19 novembro 2012

mediascape: os desistentes

Das notícias que hoje encontrei na imprensa e nos noticiários televisivos, gostaria de destacar esta do Jornal Público e que diz que os emigrantes portugueses de hoje estão a desistir de Portugal e a pedir naturalização nos países de acolhimento. De facto, esta é uma nova atitude, pois mesmo admitindo que muitos daqueles que, durante várias décadas e gerações, partiram em busca de uma vida melhor longe da pátria nunca regressaram, não há registo que esses portugueses algum dia tenham desistido da sua nacionalidade. Nacionalidade essa que compreende um conjunto de identidades pessoais que, por sua vez, se sentem, ainda que involuntariamente, parte de uma comunidade, no caso nação e, em particular, Portugal. É também enquanto membros dessa nação que aprendemos a construir um sentido de diferença para com os outros, para com os estrangeiros, com os quais permanentemente nos comparamos. José Manuel Sobral (que ainda há poucos dias, aqui referi, a propósito do seu ensaio acerca da identidade nacional), afirma que: «Ser-se português não implica partilhar uma qualquer essência ou substância inefável, mas tão-só reconhecer-se a si e a outros como tais, e a outros como diferentes, estrangeiros. As caracterizações ou representações do que era ser-se português nunca terão sido algo de homogéneo e ainda hoje o não são.»(2012:33)

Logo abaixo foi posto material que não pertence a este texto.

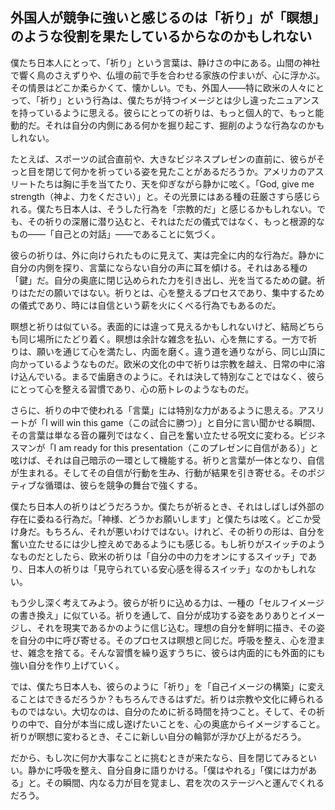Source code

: ## 外国人が競争に強いと感じるのは「祈り」が「瞑想」のような役割を果たしているからなのかもしれない

僕たち日本人にとって、「祈り」という言葉は、静けさの中にある。山間の神社で響く鳥のさえずりや、仏壇の前で手を合わせる家族の佇まいが、心に浮かぶ。その情景はどこか柔らかくて、懐かしい。でも、外国人——特に欧米の人々にとって、「祈り」という行為は、僕たちが持つイメージとは少し違ったニュアンスを持っているように思える。彼らにとっての祈りは、もっと個人的で、もっと能動的だ。それは自分の内側にある何かを掘り起こす、掘削のような行為なのかもしれない。

たとえば、スポーツの試合直前や、大きなビジネスプレゼンの直前に、彼らがそっと目を閉じて何かを祈っている姿を見たことがあるだろうか。アメリカのアスリートたちは胸に手を当てたり、天を仰ぎながら静かに呟く。「God, give me strength（神よ、力をください）」と。その光景にはある種の荘厳さすら感じられる。僕たち日本人は、そうした行為を「宗教的だ」と感じるかもしれない。でも、その祈りの深層に潜り込むと、それはただの儀式ではなく、もっと根源的なもの——「自己との対話」——であることに気づく。

彼らの祈りは、外に向けられたものに見えて、実は完全に内的な行為だ。静かに自分の内側を探り、言葉にならない自分の声に耳を傾ける。それはある種の「鍵」だ。自分の奥底に閉じ込められた力を引き出し、光を当てるための鍵。祈りはただの願いではない。祈りとは、心を整えるプロセスであり、集中するための儀式であり、時には自信という薪を火にくべる行為でもあるのだ。

瞑想と祈りは似ている。表面的には違って見えるかもしれないけど、結局どちらも同じ場所にたどり着く。瞑想は余計な雑念を払い、心を無にする。一方で祈りは、願いを通じて心を満たし、内面を磨く。違う道を通りながら、同じ山頂に向かっているようなものだ。欧米の文化の中で祈りは宗教を越え、日常の中に溶け込んでいる。まるで歯磨きのように。それは決して特別なことではなく、彼らにとって心を整える習慣であり、心の筋トレのようなものだ。

さらに、祈りの中で使われる「言葉」には特別な力があるように思える。アスリートが「I will win this game（この試合に勝つ）」と自分に言い聞かせる瞬間、その言葉は単なる音の羅列ではなく、自己を奮い立たせる呪文に変わる。ビジネスマンが「I am ready for this presentation（このプレゼンに自信がある）」と呟けば、それは自己暗示の一環として機能する。祈りと言葉が一体となり、自信が生まれる。そしてその自信が行動を生み、行動が結果を引き寄せる。そのポジティブな循環は、彼らを競争の舞台で強くする。

僕たち日本人の祈りはどうだろうか。僕たちが祈るとき、それはしばしば外部の存在に委ねる行為だ。「神様、どうかお願いします」と僕たちは呟く。どこか受け身だ。もちろん、それが悪いわけではない。けれど、その祈りの形は、自分を奮い立たせるには少し控えめであるようにも感じる。もし祈りがスイッチのようなものだとしたら、欧米の祈りは「自分の中の力をオンにするスイッチ」であり、日本人の祈りは「見守られている安心感を得るスイッチ」なのかもしれない。

もう少し深く考えてみよう。彼らが祈りに込める力は、一種の「セルフイメージの書き換え」に似ている。祈りを通して、自分が成功する姿をありありとイメージし、それを現実であるかのように信じ込む。理想の自分を鮮明に描き、その姿を自分の中に呼び寄せる。そのプロセスは瞑想と同じだ。呼吸を整え、心を澄ませ、雑念を捨てる。そんな習慣を繰り返すうちに、彼らは内面的にも外面的にも強い自分を作り上げていく。

では、僕たち日本人も、彼らのように「祈り」を「自己イメージの構築」に変えることはできるだろうか？もちろんできるはずだ。祈りは宗教や文化に縛られるものではない。大切なのは、自分のために祈る時間を持つこと。そして、その祈りの中で、自分が本当に成し遂げたいことを、心の奥底からイメージすること。祈りが瞑想に変わるとき、そこに新しい自分の輪郭が浮かび上がるだろう。

だから、もし次に何か大事なことに挑むときが来たなら、目を閉じてみるといい。静かに呼吸を整え、自分自身に語りかける。「僕はやれる」「僕には力がある」と。その瞬間、内なる力が目を覚まし、君を次のステージへと運んでくれるだろう。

O facto de haver indivíduos que declaradamente escolhem outra nacionalidade é algo significativo e justificará uma análise mais cuidada e um estudo mais aprofundado, pois para além de romper com as lógicas e circuitos tradicionais dos movimentos migratórios, implica um conjunto de questões simbólicas e identitárias, e será, a médio ou longo prazo, uma questão de Estado, na medida em que será a própria sobrevivência da nação que poderá estar em risco. A desistência de uma nacionalidade significa também a desqualificação dessa nação. Em cada um dos casos é a dignidade de Portugal que está em questão. Cada desistência significa que o outro é melhor que nós e em última análise, esse outro passará a ser «nós» e vice-versa.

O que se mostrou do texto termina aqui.